There is no doubt that the addition of Garnet’s work to the bridge has turned The Riverside Bridge into a landmark, at least during the day. At night, the impact of the installation fades into the twilight, its impact lost. So, in 2012 the Riverside BIA decided to get involved and illuminate the bridge, making it a true beacon for the neighbourhood. It took 3 years, more than 3,500 emails in support of the project , 10 corporate sponsors and 2 motions before city council, but they were able to get it done in time for the 2015 Pan Am Games.
At an estimated cost of about $600,000, design firm Mulvey & Banani Lighting was able to plan the illumination of the entirety of the bridge. Their challenge was to ensure that the bridge was visible not only along Queen Street, but from the Don Valley Parkway below, and to do it in such a way that didn’t detract from Garnet’s art, but enhance it and the structure upon which it resides.

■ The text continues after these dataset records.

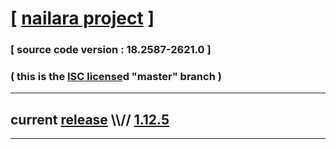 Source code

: 
# [ [nailara project](http://www.nailara.net/) ]

### [ source code version : 18.2587-2621.0 ]

### ( this is the [ISC license](license)d "master" branch )
---
## current [release](https://github.com/anotherlink/nailara/releases) \\\\// [1.12.5](https://github.com/anotherlink/nailara/releases/tag/1.12.5)
---

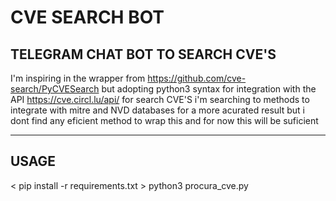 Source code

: # CVE SEARCH BOT 

TELEGRAM CHAT BOT TO SEARCH CVE'S
---
I'm inspiring in the wrapper from https://github.com/cve-search/PyCVESearch but adopting python3 syntax for integration with the API https://cve.circl.lu/api/ for search CVE'S	i'm searching to methods to integrate with mitre and NVD databases for a more acurated result but i dont find any eficient method to wrap this and for now this will be suficient

---

## USAGE 

< pip install -r requirements.txt >
python3 procura_cve.py
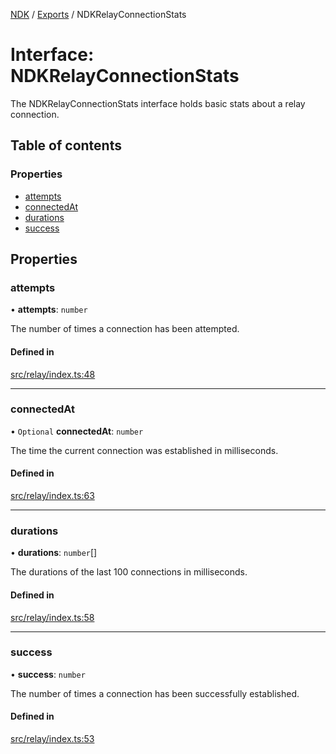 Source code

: [NDK](../README.md) / [Exports](../modules.md) / NDKRelayConnectionStats

# Interface: NDKRelayConnectionStats

The NDKRelayConnectionStats interface holds basic stats about a relay connection.

## Table of contents

### Properties

- [attempts](NDKRelayConnectionStats.md#attempts)
- [connectedAt](NDKRelayConnectionStats.md#connectedat)
- [durations](NDKRelayConnectionStats.md#durations)
- [success](NDKRelayConnectionStats.md#success)

## Properties

### attempts

• **attempts**: `number`

The number of times a connection has been attempted.

#### Defined in

[src/relay/index.ts:48](https://github.com/nostr-dev-kit/ndk/blob/0aa26c2/src/relay/index.ts#L48)

___

### connectedAt

• `Optional` **connectedAt**: `number`

The time the current connection was established in milliseconds.

#### Defined in

[src/relay/index.ts:63](https://github.com/nostr-dev-kit/ndk/blob/0aa26c2/src/relay/index.ts#L63)

___

### durations

• **durations**: `number`[]

The durations of the last 100 connections in milliseconds.

#### Defined in

[src/relay/index.ts:58](https://github.com/nostr-dev-kit/ndk/blob/0aa26c2/src/relay/index.ts#L58)

___

### success

• **success**: `number`

The number of times a connection has been successfully established.

#### Defined in

[src/relay/index.ts:53](https://github.com/nostr-dev-kit/ndk/blob/0aa26c2/src/relay/index.ts#L53)
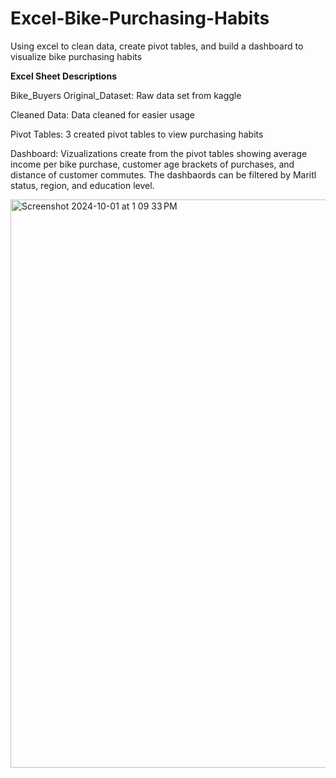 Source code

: # Excel-Bike-Purchasing-Habits
Using excel to clean data, create pivot tables, and build a dashboard to visualize bike purchasing habits

**Excel Sheet Descriptions**

Bike_Buyers Original_Dataset: Raw data set from kaggle

Cleaned Data: Data cleaned for easier usage 

Pivot Tables: 3 created pivot tables to view purchasing habits

Dashboard: Vizualizations create from the pivot tables showing average income per bike purchase, customer age brackets of purchases, and distance of customer commutes. The dashbaords can be filtered by Maritl status, region, and education level.  

<img width="909" alt="Screenshot 2024-10-01 at 1 09 33 PM" src="https://github.com/user-attachments/assets/b256ad46-b5fc-4f6f-9c09-4d237f59a561">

The result is fantastic. Garnet’s work glows at night, and the entire bridge, from the apex to base is illuminated with colourful lights. The lighting palette is not static either. The LED lighting can be programmed to show different colours allowing it to be symbolically altered for different events throughout the year. When I visited with my camera, it was jovially lit up in shades of blue, red, and green.
It total it took 1,800 m of wiring, 450 m of conduit, 78 lights, and 250 hours of engineering to fully complete the work and it’s worth every ounce of effort. The Riverside Bridge is a conversation piece that the neighbourhood can be proud of. As the area undergoes a revival, residents can point to Eldon Garnet’s bridge as the event that got the ball rolling. The bridge is iconic, appearing on everything from t-shirts to posters.
All it took was a lot of effort and a little time.
The title for this piece comes from the Simon and Garfunkle song ‘Hazy Shade of Winter’:
“Time, time, time
See what’s become of me
While I looked around for my possibilities
I was so hard to please.”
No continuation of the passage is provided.